● Work task
Return the following from the records below: each line, word for word, starting with the line that contains "Sentiment analysis remains" and going on through the line that contains "Got F1 score of 88.2.", with nothing outside that range.

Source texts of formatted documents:
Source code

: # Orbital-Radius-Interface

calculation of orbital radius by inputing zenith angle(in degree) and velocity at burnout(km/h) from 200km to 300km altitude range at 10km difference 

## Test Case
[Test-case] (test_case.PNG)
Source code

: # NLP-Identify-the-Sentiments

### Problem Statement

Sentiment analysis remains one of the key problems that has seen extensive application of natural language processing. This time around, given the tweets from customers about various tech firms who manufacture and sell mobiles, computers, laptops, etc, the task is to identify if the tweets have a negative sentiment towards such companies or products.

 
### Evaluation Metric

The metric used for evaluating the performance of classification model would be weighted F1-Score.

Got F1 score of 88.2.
---
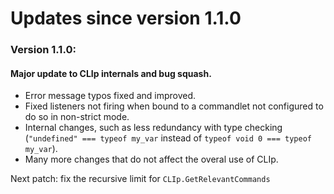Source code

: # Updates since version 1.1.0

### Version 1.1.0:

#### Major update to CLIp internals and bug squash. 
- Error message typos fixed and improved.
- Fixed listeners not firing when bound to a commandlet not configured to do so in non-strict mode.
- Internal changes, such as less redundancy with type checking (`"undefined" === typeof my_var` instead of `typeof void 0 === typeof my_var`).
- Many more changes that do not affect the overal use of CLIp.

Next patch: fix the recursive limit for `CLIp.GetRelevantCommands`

● Response area
Sentiment analysis remains one of the key problems that has seen extensive application of natural language processing. This time around, given the tweets from customers about various tech firms who manufacture and sell mobiles, computers, laptops, etc, the task is to identify if the tweets have a negative sentiment towards such companies or products.

 
### Evaluation Metric

The metric used for evaluating the performance of classification model would be weighted F1-Score.

Got F1 score of 88.2.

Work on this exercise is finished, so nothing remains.